As cloud computing has emerged as an important part in almost every sector of IT industry, organizations are starting to setup their private cloud which serves the resource demand from different offices of an organization. But, when demand of resources increased beyond the point where private cloud can handle, these organizations shift their processing to public cloud. This kind of setup is called hybrid cloud computing, as shown in Figure 1.
Figure 1. Hybrid Cloud Setup
Shifting of jobs on public cloud from private cloud can be based on multiple factors such as deadline sensitive jobs moves to cloud if it predicts that deadline can-not be met whereas sometimes cost is also a factor on deciding which job to send to public cloud. Using public cloud will increase the cost of running the applications because it will be charged based on the running time. If organization is low on cost investment, they do not prefer to send jobs to public cloud until and unless it is very urgent.

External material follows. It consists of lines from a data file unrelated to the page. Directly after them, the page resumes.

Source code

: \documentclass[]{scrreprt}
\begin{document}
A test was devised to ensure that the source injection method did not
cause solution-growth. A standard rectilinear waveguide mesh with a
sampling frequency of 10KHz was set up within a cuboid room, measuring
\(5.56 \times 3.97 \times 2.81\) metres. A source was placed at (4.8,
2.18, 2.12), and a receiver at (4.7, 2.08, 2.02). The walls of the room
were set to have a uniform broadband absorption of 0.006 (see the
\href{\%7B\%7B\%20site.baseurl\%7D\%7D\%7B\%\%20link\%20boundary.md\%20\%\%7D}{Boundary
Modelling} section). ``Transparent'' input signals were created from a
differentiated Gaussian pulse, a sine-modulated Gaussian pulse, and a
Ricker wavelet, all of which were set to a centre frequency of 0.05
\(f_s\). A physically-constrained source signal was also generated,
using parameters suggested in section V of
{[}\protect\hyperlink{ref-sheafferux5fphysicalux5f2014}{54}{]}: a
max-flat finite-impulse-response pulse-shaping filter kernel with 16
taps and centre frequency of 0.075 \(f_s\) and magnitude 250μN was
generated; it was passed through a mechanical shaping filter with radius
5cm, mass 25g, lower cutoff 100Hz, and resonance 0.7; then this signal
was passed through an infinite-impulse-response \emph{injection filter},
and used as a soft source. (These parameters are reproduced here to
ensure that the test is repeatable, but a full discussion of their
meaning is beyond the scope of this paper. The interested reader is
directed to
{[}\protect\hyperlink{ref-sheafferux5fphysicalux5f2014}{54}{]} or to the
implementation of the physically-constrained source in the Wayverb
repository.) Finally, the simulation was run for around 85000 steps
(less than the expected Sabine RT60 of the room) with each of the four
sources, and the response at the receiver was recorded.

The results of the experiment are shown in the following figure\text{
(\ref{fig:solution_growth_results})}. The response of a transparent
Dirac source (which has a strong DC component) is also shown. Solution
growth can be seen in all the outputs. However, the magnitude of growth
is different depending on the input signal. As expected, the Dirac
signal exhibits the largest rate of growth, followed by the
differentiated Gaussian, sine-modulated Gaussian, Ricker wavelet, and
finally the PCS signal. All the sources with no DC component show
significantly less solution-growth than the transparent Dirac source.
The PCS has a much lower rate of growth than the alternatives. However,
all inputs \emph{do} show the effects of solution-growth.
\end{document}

One of the issues we investigated in this type of scenario is to how to bundle the applications with their data when sending to public cloud for processing. Jobs send to public cloud didn't get started at the instant we send them because it takes time to start the virtual machine and send the required data to the public cloud. Time taken by computation logic to send on virtual machine is negligible as compared to data transfer time in case of big data applications. As most of the organizations are moving toward in-house data mining and analysis so data transfer cost and time cannot be ignored.
Public cloud provides different types of machines ranging from 1 vCPU to 64 vCPUs and even more. Many applications in data mining and analysis use same dataset to mine different relations from it. So, it would be more effective if we bundle jobs which require same data to mine and send them to machine which has appropriate number of vCPUs. This will reduce the data transfer time considerably. For example, if the scheduler must send 8 jobs to public cloud which has 300MB of shared data and if it provisions 1 vCPUs for each job it would send 300*8=2400MB of data. But, if the scheduler is shared file aware and send all 8 jobs to one machine with 8 vCPUs total data transfer will be of only 300 MB.
Making the scheduler aware of shared files and total jobs that will require that shared file it would decrease the transfer time to many folds which will make the user experience more seamless and effective.
By - Dr. Rajinder Sandhu, CURIN, Chitkara University, Punjab